Free speech isn't the only traditional value that civil liberties advocates compromise with the alternative copyright systems that they propose -- privacy takes a beating too.

One of the leading goals of these alternative systems is to better compensate underrepresented works, and that sounds great. But in order to account for every song -- not to mention every movie, photograph, software program and so on -- the government would have to create a vast technical oversight system to track Internet use.

A privacy debacle inevitably follows.

Some argue for a limited statistical sample, but think about the math: To statistically "notice" those less-popular, nonmainstream works you would have to sample the habits of a huge population, if not the entire population. This cannot be a relatively simple, Nielsen-type analysis of 100 TV channels, nor would it be at all analogous to the current system that now tracks what plays on the radio; it's an ongoing record of how we use the Internet.

Next, remember that this isn't just about music and ask yourself: Do you want the government to have access to a running record of what you listen to, what you look at, what you have, what you know? If, alternatively, the intention is to somehow make these records truly anonymous, there would be no way to detect efforts that artificially boost the popularity -- and corresponding compensation -- of a particular work.

Given the current focus on terror, it is hard to imagine the government building a system that ensures anonymous communication. However, it isn't hard to imagine the government taking an interest in new tools that better track Internet use.

This is exactly the sort of privacy threat that civil libertarians should be concerned about. Oddly, the traditional watchdogs of privacy are now embracing the very attitude that they typically warn us about: "Trust us." Gee, no thanks.

To avoid the specter of government control, the EFF and others sometimes call for a "voluntary" solution. Such rhetoric sounds nice, but clearly the record companies would have to be forced into voluntarily licensing their works for P2P, and file sharers would have to be forced into voluntarily paying for it. And music fans can already get music from licensed sources, including Rhapsody, EMusic, Apple's iTunes Music Store, CD Baby and others.
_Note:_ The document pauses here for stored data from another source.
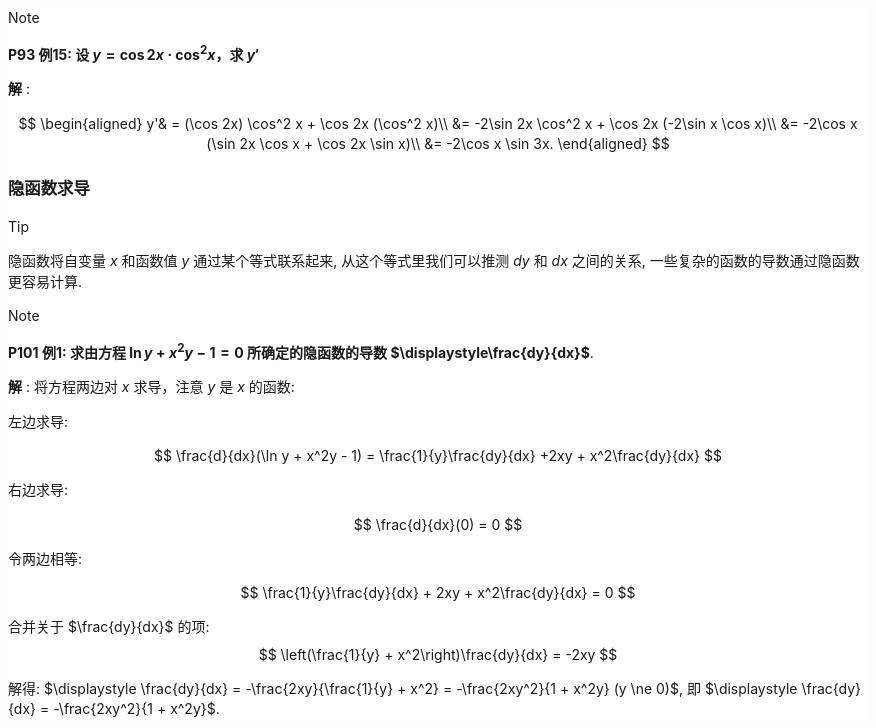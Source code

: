 

> [!note]
> 
> **P93 例15: 设 $y = \cos 2x \cdot \cos^2 x$，求 $y'$**
> 
> **解** : 
> 
> $$
\begin{aligned}  
y'& = (\cos 2x) \cos^2 x + \cos 2x (\cos^2 x)\\
&= -2\sin 2x \cos^2 x + \cos 2x (-2\sin x \cos x)\\
&= -2\cos x (\sin 2x \cos x + \cos 2x \sin x)\\
&= -2\cos x \sin 3x.
\end{aligned}
> $$

### 隐函数求导

> [!tip]
> 
> 隐函数将自变量 $x$ 和函数值 $y$ 通过某个等式联系起来, 从这个等式里我们可以推测 $dy$ 和 $dx$ 之间的关系, 一些复杂的函数的导数通过隐函数更容易计算.


> [!note]
> 
> **P101 例1: 求由方程 $\ln y + x^2y - 1 = 0$ 所确定的隐函数的导数 $\displaystyle\frac{dy}{dx}$**.
> 
> **解** : 将方程两边对 $x$ 求导，注意 $y$ 是 $x$ 的函数: 
> 
> 左边求导: 
> 
> $$
\frac{d}{dx}(\ln y + x^2y - 1) = \frac{1}{y}\frac{dy}{dx} +2xy + x^2\frac{dy}{dx}
> $$
>
> 右边求导:
> 
> $$
\frac{d}{dx}(0) = 0
> $$
> 
> 令两边相等: 
> 
> $$ 
\frac{1}{y}\frac{dy}{dx} + 2xy + x^2\frac{dy}{dx} = 0
> $$
> 
> 合并关于 $\frac{dy}{dx}$ 的项: 
> $$ 
\left(\frac{1}{y} + x^2\right)\frac{dy}{dx} = -2xy
> $$
> 
> 解得: $\displaystyle \frac{dy}{dx} = -\frac{2xy}{\frac{1}{y} + x^2} = -\frac{2xy^2}{1 + x^2y}  (y \ne 0)$,
> 即 $\displaystyle \frac{dy}{dx} = -\frac{2xy^2}{1 + x^2y}$.
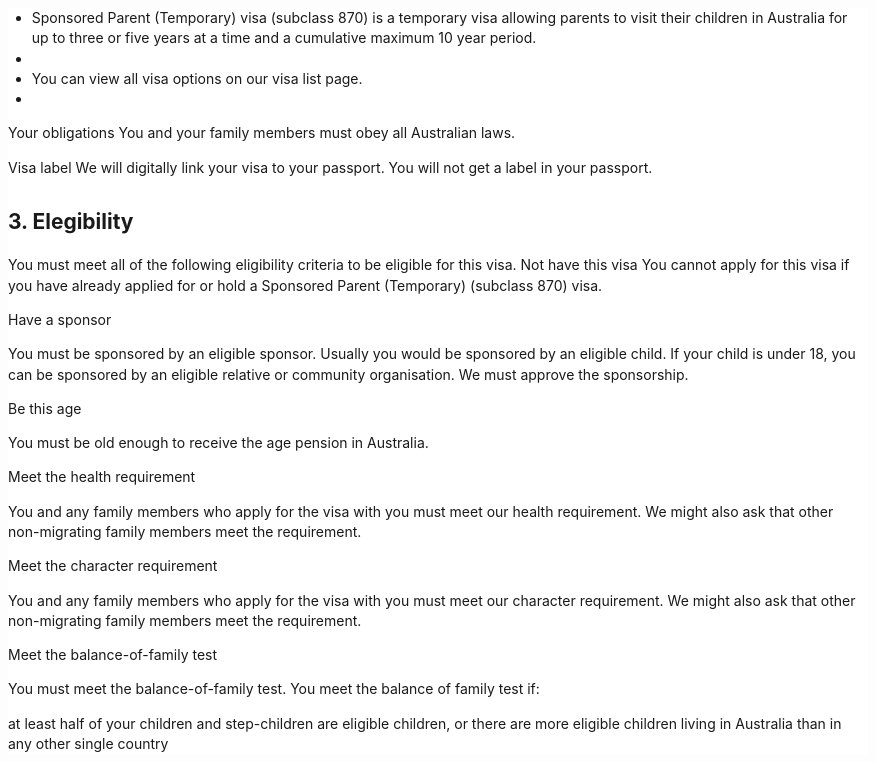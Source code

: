 - Sponsored Parent (Temporary) visa (subclass 870) is a temporary visa allowing parents to visit their children in Australia for up to three or five years at a time and a cumulative maximum 10 year period.
- 
- You can view all visa options on our visa list page.
-  

Your obligations
You and your family members must obey all Australian laws.

Visa label
We will digitally link your visa to your passport. You will not get a label in your passport.




## 3. Elegibility
You must meet all of the following eligibility criteria to be eligible for this visa.
Not have this visa
You cannot apply for this visa if you have already applied for or hold a Sponsored Parent (Temporary) (subclass 870) visa.





Have a sponsor

You must be sponsored by an eligible sponsor.
Usually you would be sponsored by an eligible child. If your child is under 18, you can be sponsored by an eligible relative or community organisation.
We must approve the sponsorship.



Be this age

You must be old enough to receive the age pension in Australia.




Meet the health requirement

You and any family members who apply for the visa with you must meet our health requirement.
We might also ask that other non-migrating family members meet the requirement.




Meet the character requirement

You and any family members who apply for the visa with you must meet our character requirement.
We might also ask that other non-migrating family members meet the requirement.




Meet the balance-of-family test

You must meet the balance-of-family test. You meet the balance of family test if:

at least half of your children and step-children are eligible children, or
there are more eligible children living in Australia than in any other single country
There may indeed be a better way to compensate digital authors, but we deserve a chance to debate the details and choose between alternatives, including our current system of copyright. The tiresome "RIAA vs. freedom" spin oversimplifies the situation and distracts us from making an informed and important decision.

And the more you ask questions, and try to get answers, the more you might realize that you actually prefer the copyright system that we have now, and the less you'll appreciate the efforts to destabilize it.

Record industry critics will undoubtedly heckle as the RIAA sues people for illegally copying music, but the same copyright laws also protect lots of people like me -- independent musicians, filmmakers, programmers, authors and so on. Our lives are mixed up in this too.

The EFF and aligned academics blunder when they trade privacy and free speech for piracy and free music.